La campagne que mène le leader du Parti travailliste contre les journaux du groupe La Sentinelle a été provoquée par la publication d’informations et de commentaires critiques de «l’express» sur sa gouvernance et sur des institutions parapubliques tombant sous son autorité. Elle n’est pas motivée par un soi-disant parti pris de «l’express» durant la récente campagne électorale. Elle a débuté il y a quatre ans ; elle est menée systématiquement ; elle vise à terme l’asphyxie des journaux du groupe.

La première attaque a été déclenchée en 2006 à travers «Mauritius Telecom». Mécontent d’une critique du journaliste Ryan Coopamah contre un nouveau service de cette compagnie, celle-ci décrète le boycott publicitaire de «l’express». Invitée à s’expliquer, elle a toujours fait savoir qu’elle avait reçu des ordres «d’en haut». D’autres articles sur les démêlés de la direction avec des syndicalistes ont enragé ces messieurs. «l’express» est toujours boycotté, cela n’a rien à voir avec les élections.

La deuxième attaque s’est manifestée également en 2006, à la suite d’une série d’articles sur les querelles à la direction d’«Air Mauritius». Ramgoolam ordonne un nouveau boycott de «l’express». Il fait interdire la lecture du journal aux passagers de la compagnie nationale d’aviation. Il se cache derrière le directeur général de la compagnie et fait porter le chapeau à Nirvan Veerasamy.Tous ceux, à «Air Mauritius», qui ont tenté de mettre fin à ce boycott ridicule ont dû céder devant l’intransigeance de Ramgoolam.
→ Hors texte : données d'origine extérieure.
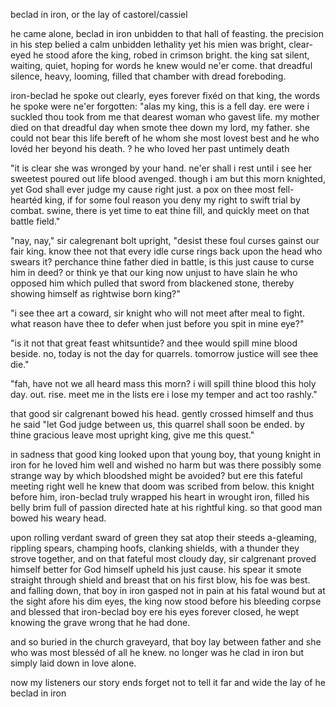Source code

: beclad in iron, or the lay of castorel/cassiel

he came alone, beclad in iron
unbidden to that hall of feasting.
the precision in his step belied
a calm unbidden lethality
yet his mien was bright, clear-eyed he stood
afore the king, robed in crimson bright.
the king sat silent, waiting, quiet,
hoping for words he knew would ne'er come.
that dreadful silence, heavy, looming,
filled that chamber with dread foreboding.

iron-beclad he spoke out clearly,
eyes forever fixéd on that king,
the words he spoke were ne'er forgotten:
"alas my king, this is a fell day.
ere were i suckled thou took from me
that dearest woman who gavest life.
my mother died on that dreadful day
when smote thee down my lord, my father.
she could not bear this life bereft of
he whom she most lovest best and
he who lovéd her beyond his death.
    ? he who loved her past untimely death

"it is clear she was wronged by your hand.
ne'er shall i rest until i see
her sweetest poured out life blood avenged.
though i am but this morn knighted, yet
God shall ever judge my cause right just.
a pox on thee most fell-heartéd king,
if for some foul reason you deny
my right to swift trial by combat.
swine, there is yet time to eat thine fill,
and quickly meet on that battle field."

"nay, nay," sir calegrenant bolt upright,
"desist these foul curses gainst our fair king.
know thee not that every idle curse
rings back upon the head who swears it?
perchance thine father died in battle,
is this just cause to curse him in deed?
or think ye that our king now unjust
to have slain he who opposed him which
pulled that sword from blackened stone, thereby
showing himself as rightwise born king?"

"i see thee art a coward, sir knight
who will not meet after meal to fight.
what reason have thee to defer
when just before you spit in mine eye?"

"is it not that great feast whitsuntide?
and thee would spill mine blood beside. no,
today is not the day for quarrels.
tomorrow justice will see thee die."

"fah, have not we all heard mass this morn?
i will spill thine blood this holy day.
out. rise. meet me in the lists ere i
lose my temper and act too rashly."

that good sir calgrenant bowed his head.
gently crossed himself and thus he said
"let God judge between us, this quarrel
shall soon be ended. by thine gracious
leave most upright king, give me this quest."

in sadness that good king looked upon
that young boy, that young knight in iron
for he loved him well and wished no harm
but was there possibly some strange way
by which bloodshed might be avoided?
but ere this fateful meeting right well
he knew that doom was scribed from below.
this knight before him, iron-beclad
truly wrapped his heart in wrought iron,
filled his belly brim full of passion
directed hate at his rightful king.
so that good man bowed his weary head.

upon rolling verdant sward of green
they sat atop their steeds a-gleaming,
rippling spears, champing hoofs, clanking shields,
with a thunder they strove together,
and on that fateful most cloudy day,
sir calgrenant proved himself better
for God himself upheld his just cause.
his spear it smote straight through shield and breast
that on his first blow, his foe was best.
and falling down, that boy in iron
gasped not in pain at his fatal wound
but at the sight afore his dim eyes,
the king now stood before his bleeding
corpse and blessed that iron-beclad boy
ere his eyes forever closed, he wept
knowing the grave wrong that he had done.

and so buried in the church graveyard,
that boy lay between father and she
who was most blesséd of all he knew.
no longer was he clad in iron
but simply laid down in love alone.

now my listeners our story ends
forget not to tell it far and wide
the lay of he beclad in iron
Le boycott par «Air Mauritius», qui dure depuis quatre ans, n’a rien à voir non plus avec la politique partisane. Le MMM n’est en rien concerné. Ramgoolam veut faire taire toute critique, c’est tout. Et c’est très grave.

De même, ce sont des critiques de «l’express», les éditoriaux signés de Raj Meetarbhan, des informations embarrassantes pour le régime qui poussent Ramgoolam à ordonner un troisième boycott de «l’express» toujours en 2006. C’est lui, pris d’une violente colère, qui donne l’ordre personnellement aux «Government Information Services» de ne plus diriger la publicité gouvernementale vers les publications du groupe. Il croit sans doute pouvoir ainsi obtenir la tête de Meetarbhan qui est sa bête noire. Pendant des mois, Ramgoolam mène campagne contre le rédacteur en chef de «l’express» sur les estrades publiques. Mais pendant la campagne électorale, il change de cible et évite alors de faire d’un Meetarbhan l’allié de Bérenger. Brandir un tandem Bérenger-de l’Estrac est plus parlant à l’électorat travailliste.

Ces faits démontrent bien que la vindicte de Ramgoolam contre «l’express» est bien antérieure à la présente campagne électorale. La mesure dictatoriale à l’encontre des fonctionnaires, lecteurs de «l’express», n’est qu’une amplification de la répression qui sévit depuis quatre ans. Hier, les passagers d’«Air Mauritius» ; aujourd’hui les fonctionnaires ; et demain ? Lui pourtant, dimanche avant 10 heures, avait bien lu «l’express»…

Et quant à la campagne électorale elle-même, La Sentinelle ne peut que se féliciter du travail de ses journalistes. Les lecteurs ont été tenus au courant des activités de tous les partis, de toutes les phases de la campagne ; les journalistes, libres et indépendants, comme toujours, ont fait leur
boulot, recherchant l’information, l’analysant, assumant la responsabilité publique de leurs écrits, sous la houlette de rédacteurs en chef de qualité, les Raj Meetarbhan, Darlmah Naeck, Rabin Bhujun, Gilbert Ahnee, Touria Prayag ; ils méritent l’appréciation des lecteurs.

Ramgoolam - qui a eu la peur de sa vie - leur fait le grand reproche d’avoir dit que les résultats seraient «serrés». Mais les journalistes ont eu raison !L’Alliance de l’avenir a obtenu les suffrages de cinq électeurs sur dix, l’Alliance du coeur, de quatre. Les trois partis coalisés font 50 % des suffrages. Je ne vois pas en quoi Ramgoolam peut se glorifier d’une large victoire, en quoi les journalistes se sont trompés, ou pis encore ont «manipulé» l’information.

Mais tout ça est derrière nous. Pour les citoyens, une question se pose : allons-nous préserver l’une de nos plus belles conquêtes, la liberté d’expression, fondement de la démocratie ? J’affirme qu’elle est menacée.

Nous, nous allons nous battre. Tant qu’il y aura des juges. L’heure des braves a sonné, les autres peuvent se coucher.